On 22 November, the Sakhalin Regional Library for the Blind welcomed not only readers but also numerous guests. Many of them have become genuine friends of the institution, without whom the Tangible World of Sakhalin—the winning project of the Sakhalin Energy grant competition—would not have taken place.
“The fifth project implemented within the framework of the Energy Social Initiatives Fund has opened up new opportunities for our readers, while also boosting the development of an important area of activity for us. The local history section will help visually impaired Sakhalin people learn more about their native land, and will prove useful to other special institutions on the island. It is particularly relevant now, when the decision on attracting visual impairment specialists to the region is being made,” said Lyubov Mishina, the Library Director.
According to Lyubov Alekseevna, it was not easy to implement the new idea. There were many issues and difficulties that could only be overcome together. The project has brought together not only all employees of the specialised institution but also representatives of various professions—a speech pathologist, a teacher, and an artist—and even readers, each of whom put a piece of their heart into it. Special words of gratitude were addressed to 13 volunteers fr om the Yuzhno-Sakhalinsk Teachers Training College who provided assistance in their free time. The youngest assistant was Veronika Korpacheva, a sixth grader from the regional centre’s Gymnasium No. 3.
“I study at the Quantorium children’s technology park wh ere I used to participate in the Geoquantum programme, learning how to design virtual maps of the area. So when I was offered to help with a 3D map of our region, I did not hesitate long. This project was a great opportunity to apply my knowledge to the real world and help many people at the same time,” the schoolgirl explained.

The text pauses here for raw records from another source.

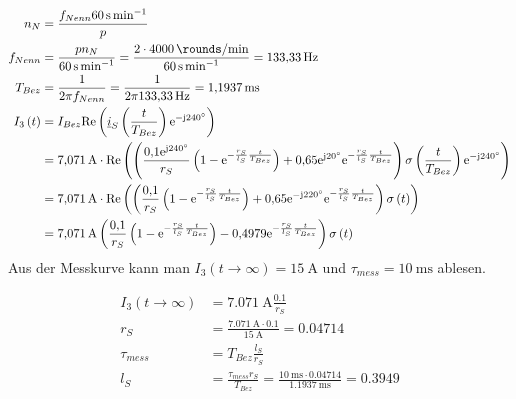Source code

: \documentclass[11pt,a4paper]{scrartcl}
\newcommand{\mybr}[1]{\left(#1\right)}
\renewcommand{\j}{\mathrm{j}}
\renewcommand{\i}{\underline{i}}
\newcommand{\0}{_{\mybr{0}}}
\newcommand{\1}{_{\mybr{1}}}
\newcommand{\2}{_{\mybr{2}}}
\renewcommand{\e}{\mathrm{e}}
\renewcommand{\Re}{\mathrm{Re}}
\begin{document}
\section{}
\begin{align}
n_N&=\frac{f_{Nenn}\SI{60}{\second\per\minute}}{p}\\
f_{Nenn}&=\frac{p n_N}{\SI{60}{\second\per\minute}}=\frac{2\cdot\SI{4000}{\rounds\per\minute}}{\SI{60}{\second\per\minute}}=\SI{133.33}{\hertz}\\
T_{Bez}&=\frac{1}{2\pi f_{Nenn}}=\frac{1}{2\pi\SI{133.33}{\hertz}}=\SI{1.1937}{\milli\second}\\
I_3\mybr{t}&=I_{Bez}\Re\mybr{\i_S\mybr{\frac{t}{T_{Bez}}}\e^{-\j\SI{240}{\degree}}}\\
&=\SI{7.071}{\ampere}\cdot\Re\mybr{\mybr{\frac{\num{0.1}\e^{\j\SI{240}{\degree}}}{r_S}\mybr{1-\e^{-\frac{r_S}{l_S}\frac{t}{T_{Bez}}}}+\num{0.65}\e^{\j\SI{20}{\degree}}\e^{-\frac{r_S}{l_S}\frac{t}{T_{Bez}}}}\sigma\mybr{\frac{t}{T_{Bez}}}\e^{-\j\SI{240}{\degree}}}\\
&=\SI{7.071}{\ampere}\cdot\Re\mybr{\mybr{\frac{\num{0.1}}{r_S}\mybr{1-\e^{-\frac{r_S}{l_S}\frac{t}{T_{Bez}}}}+\num{0.65}\e^{-\j\SI{220}{\degree}}\e^{-\frac{r_S}{l_S}\frac{t}{T_{Bez}}}}\sigma\mybr{t}}\\
&=\SI{7.071}{\ampere}\mybr{\frac{\num{0.1}}{r_S}\mybr{1-\e^{-\frac{r_S}{l_S}\frac{t}{T_{Bez}}}}-\num{0.4979}\e^{-\frac{r_S}{l_S}\frac{t}{T_{Bez}}}}\sigma\mybr{t}\\
\end{align}
Aus der Messkurve kann man $I_3\mybr{t\rightarrow\infty}=\SI{15}{\ampere}$ und $\tau_{mess}=\SI{10}{\milli\second}$ ablesen.
\begin{figure*}[!hp]
	\centering
\end{figure*}
\begin{align}
I_3\mybr{t\rightarrow\infty}&=\SI{7.071}{\ampere}\frac{\num{0.1}}{r_S}\\
r_S&=\frac{\SI{7.071}{\ampere}\cdot\num{0.1}}{\SI{15}{\ampere}}=\num{0.04714}\\
\tau_{mess}&=T_{Bez}\frac{l_S}{r_S}\\
l_S&=\frac{\tau_{mess}r_S}{T_{Bez}}=\frac{\SI{10}{\milli\second}\cdot\num{0.04714}}{\SI{1.1937}{\milli\second}}=\num{0.3949}
\end{align}
\end{document}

A one-and-a-half-metre map depicting Sakhalin and the Kuril Islands is truly impressive. It was made in the library using a 3D printer, which allows you to create objects that are almost identical to their virtual models. At first glance, it all seems quite simple, but in reality the map had to be assembled from many individual parts like a puzzle. In addition, during its creation the authors faced the question of how to place cities on the map—due to the island’s terrain, the 3D printing technology behaved “disobediently”. As a result, the district centres of the region’s 18 municipalities were put on the map using soft clay.
The project’s highlight is the tactile handmade Animals of Sakhalin and the Kuril Islands book. This unique edition explores the six Red Book species of the island fauna in an unusual way. Thanks to the unique manufacturing technology, they become virtually palpable, telling about themselves through a variety of tasks presented using embossed printing. This book can not only help adults expand their horizons but also be of use to visual impairment specialists and parents of special children.
The Sakhalin Plant World published by Sakhalin Energy in 2014 has become a prototype for another Braille book. Special editions were supplemented by the audio version of the Admiral Nevelsky Book voiced by the students of the Yuzhno-Sakhalinsk Teachers Training College.
“Sakhalin Energy has been working with the library since 2008, and has been consistently surprised by its unique ideas for the benefit of its readers. It is rewarding to know that the company helps implement such complex and multifaceted projects that uncover new talents in each participant, provide invaluable communication experience and bring a sense of warm-heartedness with them. The goal has been achieved, and any challenges, as they say, just make you stronger,” said Maria Skokova, Specialist of the Sakhalin Energy Social Performance Subdivision.